2) Gamhong 감홍 (above) – Served in an apple-shaped hop (traditional Korean bowl), the texture of this apple dish was interesting. It’s like a cross between soup and oat porridge.

3) Alcoholic drink, Complimentary – Was given a cup to enjoy with the apple (gamhong) dish.


4) Plum blossom 오얏꽃 (above) – Staff shared that back in the Joseon dynasty, plum tree blossom (oyat flower) was used to represent the imperial family of the Korean empire. So it’s as though head chef Jongwon was expressing royalty through this really intricate ‘glass chip’. And to be honest, I was blown away by its level of intricacy. I can’t imagine the amount of preparation works that went into it. And beneath the gorgeous glass chip was roasted chestnut, chestnut purée, fermented plum and salmon roe.

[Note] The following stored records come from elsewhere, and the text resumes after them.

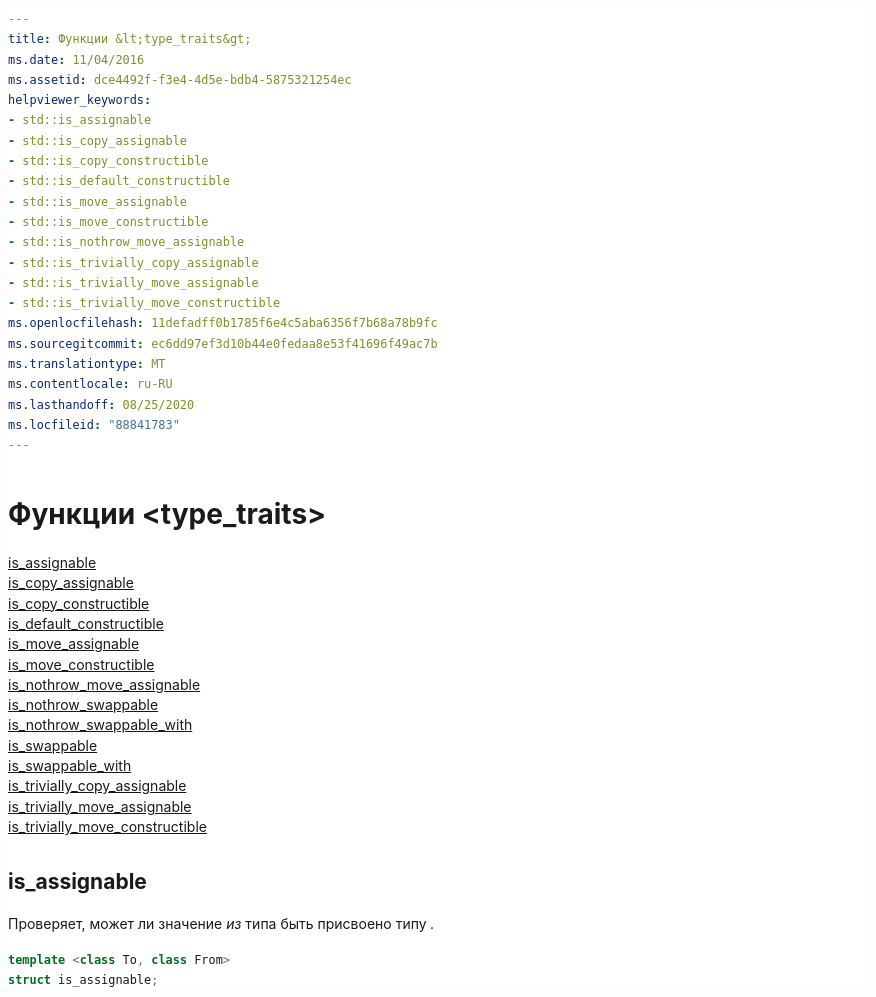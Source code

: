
 ```yaml
---
title: Функции &lt;type_traits&gt;
ms.date: 11/04/2016
ms.assetid: dce4492f-f3e4-4d5e-bdb4-5875321254ec
helpviewer_keywords:
- std::is_assignable
- std::is_copy_assignable
- std::is_copy_constructible
- std::is_default_constructible
- std::is_move_assignable
- std::is_move_constructible
- std::is_nothrow_move_assignable
- std::is_trivially_copy_assignable
- std::is_trivially_move_assignable
- std::is_trivially_move_constructible
ms.openlocfilehash: 11defadff0b1785f6e4c5aba6356f7b68a78b9fc
ms.sourcegitcommit: ec6dd97ef3d10b44e0fedaa8e53f41696f49ac7b
ms.translationtype: MT
ms.contentlocale: ru-RU
ms.lasthandoff: 08/25/2020
ms.locfileid: "88841783"
---
```

# <a name="lttype_traitsgt-functions"></a>Функции &lt;type_traits&gt;

[is_assignable](#is_assignable)\
[is_copy_assignable](#is_copy_assignable)\
[is_copy_constructible](#is_copy_constructible)\
[is_default_constructible](#is_default_constructible)\
[is_move_assignable](#is_move_assignable)\
[is_move_constructible](#is_move_constructible)\
[is_nothrow_move_assignable](#is_nothrow_move_assignable)\
[is_nothrow_swappable](#is_nothrow_swappable)\
[is_nothrow_swappable_with](#is_nothrow_swappable_with)\
[is_swappable](#is_swappable)\
[is_swappable_with](#is_swappable_with)\
[is_trivially_copy_assignable](#is_trivially_copy_assignable)\
[is_trivially_move_assignable](#is_trivially_move_assignable)\
[is_trivially_move_constructible](#is_trivially_move_constructible)

## <a name="is_assignable"></a><a name="is_assignable"></a> is_assignable

Проверяет, может ли значение *из* типа быть присвоено типу *.*

```cpp
template <class To, class From>
struct is_assignable;
```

5) Jujeonburi 주전부리 (above) – Trio of small snacks; Chewy and sticky donut made with sweet rice and topped with pine mushroom, tart made with tofu and filled with potato egg salad and confit dried anchovies, and folded seaweed on parae seaweed (파래) paste. These were so good! I like that donut was fried such that it had a thicker crust, and I personally thought the tart was cleverly playful with different ‘crunch’ from the fried anchovy and thinly chopped vegetables. And again, I was blown away by the folded humming bird. I mean, origami with paper is hard enough. Origami with seaweed? Wow wow. Apparently it’s made by drying and then frying, before it’s folded into the shape of a humming bird which symbolises ‘happiness’.

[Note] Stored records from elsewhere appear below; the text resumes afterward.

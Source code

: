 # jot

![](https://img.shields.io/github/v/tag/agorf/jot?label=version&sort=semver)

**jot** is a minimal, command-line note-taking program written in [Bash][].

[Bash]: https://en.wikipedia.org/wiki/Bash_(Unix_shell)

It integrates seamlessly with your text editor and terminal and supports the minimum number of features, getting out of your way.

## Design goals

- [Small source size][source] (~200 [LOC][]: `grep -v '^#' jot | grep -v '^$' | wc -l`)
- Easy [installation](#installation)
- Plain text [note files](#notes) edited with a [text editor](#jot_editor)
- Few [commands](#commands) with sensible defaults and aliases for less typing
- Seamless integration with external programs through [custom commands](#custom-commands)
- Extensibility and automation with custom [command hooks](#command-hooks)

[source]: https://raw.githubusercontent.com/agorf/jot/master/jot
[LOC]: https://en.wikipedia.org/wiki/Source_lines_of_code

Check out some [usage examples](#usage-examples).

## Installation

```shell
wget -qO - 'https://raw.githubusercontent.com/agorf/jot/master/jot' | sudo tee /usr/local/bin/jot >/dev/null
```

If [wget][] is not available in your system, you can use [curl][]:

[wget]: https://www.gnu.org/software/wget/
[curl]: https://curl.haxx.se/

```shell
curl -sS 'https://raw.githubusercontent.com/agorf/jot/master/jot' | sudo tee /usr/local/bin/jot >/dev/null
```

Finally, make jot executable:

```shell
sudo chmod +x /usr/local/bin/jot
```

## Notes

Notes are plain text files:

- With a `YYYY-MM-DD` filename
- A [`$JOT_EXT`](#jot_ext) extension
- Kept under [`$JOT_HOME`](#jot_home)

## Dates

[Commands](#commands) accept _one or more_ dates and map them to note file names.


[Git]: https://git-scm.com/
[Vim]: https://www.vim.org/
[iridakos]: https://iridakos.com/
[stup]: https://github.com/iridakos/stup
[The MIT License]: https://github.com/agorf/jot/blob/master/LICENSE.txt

6) Hydroponic herbs 수경재배 허브 (above) – When the staff told me the skin was radish, my jaw literally dropped. For the colours to come through so vividly, the radish must be really thin yet big enough to be rolled up. Served in a tangerine vinaigrette, the roll also contained aged yellowtail (sashimi) and Korean pine nuts within. A very refreshing and light-on-the-palette dish.

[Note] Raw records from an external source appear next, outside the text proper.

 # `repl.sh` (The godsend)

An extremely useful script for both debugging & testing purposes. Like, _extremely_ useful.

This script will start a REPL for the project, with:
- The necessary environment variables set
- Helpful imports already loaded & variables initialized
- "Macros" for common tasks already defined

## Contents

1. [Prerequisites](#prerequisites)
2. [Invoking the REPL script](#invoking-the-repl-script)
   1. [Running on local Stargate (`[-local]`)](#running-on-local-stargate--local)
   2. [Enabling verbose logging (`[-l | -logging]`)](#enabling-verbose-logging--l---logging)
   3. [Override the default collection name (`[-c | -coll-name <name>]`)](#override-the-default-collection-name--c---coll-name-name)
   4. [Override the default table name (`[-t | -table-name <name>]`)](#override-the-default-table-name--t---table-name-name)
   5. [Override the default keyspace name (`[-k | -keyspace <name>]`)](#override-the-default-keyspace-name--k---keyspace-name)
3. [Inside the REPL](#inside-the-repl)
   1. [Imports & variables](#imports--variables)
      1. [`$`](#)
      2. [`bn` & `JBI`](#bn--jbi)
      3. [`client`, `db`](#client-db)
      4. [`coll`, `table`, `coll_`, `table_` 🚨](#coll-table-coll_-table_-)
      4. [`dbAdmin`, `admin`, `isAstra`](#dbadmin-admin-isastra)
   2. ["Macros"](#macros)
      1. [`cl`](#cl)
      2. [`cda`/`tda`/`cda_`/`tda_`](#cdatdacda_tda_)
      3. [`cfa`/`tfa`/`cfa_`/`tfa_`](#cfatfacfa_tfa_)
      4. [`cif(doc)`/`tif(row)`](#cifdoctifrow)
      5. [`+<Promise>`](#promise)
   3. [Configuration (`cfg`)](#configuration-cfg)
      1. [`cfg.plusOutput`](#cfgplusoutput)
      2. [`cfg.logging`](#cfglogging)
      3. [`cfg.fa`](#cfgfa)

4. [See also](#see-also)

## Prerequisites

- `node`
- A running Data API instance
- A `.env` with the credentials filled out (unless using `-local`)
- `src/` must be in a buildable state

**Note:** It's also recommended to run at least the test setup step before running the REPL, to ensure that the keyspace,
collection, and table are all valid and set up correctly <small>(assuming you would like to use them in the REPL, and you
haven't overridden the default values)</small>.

7) Soy bean 콩 (above) – By now, the staff noticed I take pictures of my food. And that I hadn’t been very fast at it. Haha. So for this particular dish, the staff stressed the dish is very time sensitive because she really wanted me to enjoy it as per chef’s intent. Smoked soybean curd beneath the egg veil and fermented shiitake mushroom glaze, and topped with Korean caviar. I listened well and tucked in after just 3 snaps. But what happened next was a total surprise and touched impressed me. Staff came out with a tin of the Korean caviar, showing it’s specially curated for Eatanic Garden, and gave me a big scoop. She shared it’s because she really wanted me to enjoy the soy bean dish with caviar of the right temperature. And indeed, the caviar that came served in the dish had turned warm and its taste was muted, whereas the freshly placed cold caviar was more salty. The cold caviar’s sharper/more intense flavour was a great contrast to the soy bean which is usually bland on its own. Am grateful to have tasted the contrast of warm and cold caviars with the soy bean pudding. And it’s learned from their menu card that this dish is an homage to freshly made ‘dabu’ (traditionally a dish made in front of diners at temple restaurant).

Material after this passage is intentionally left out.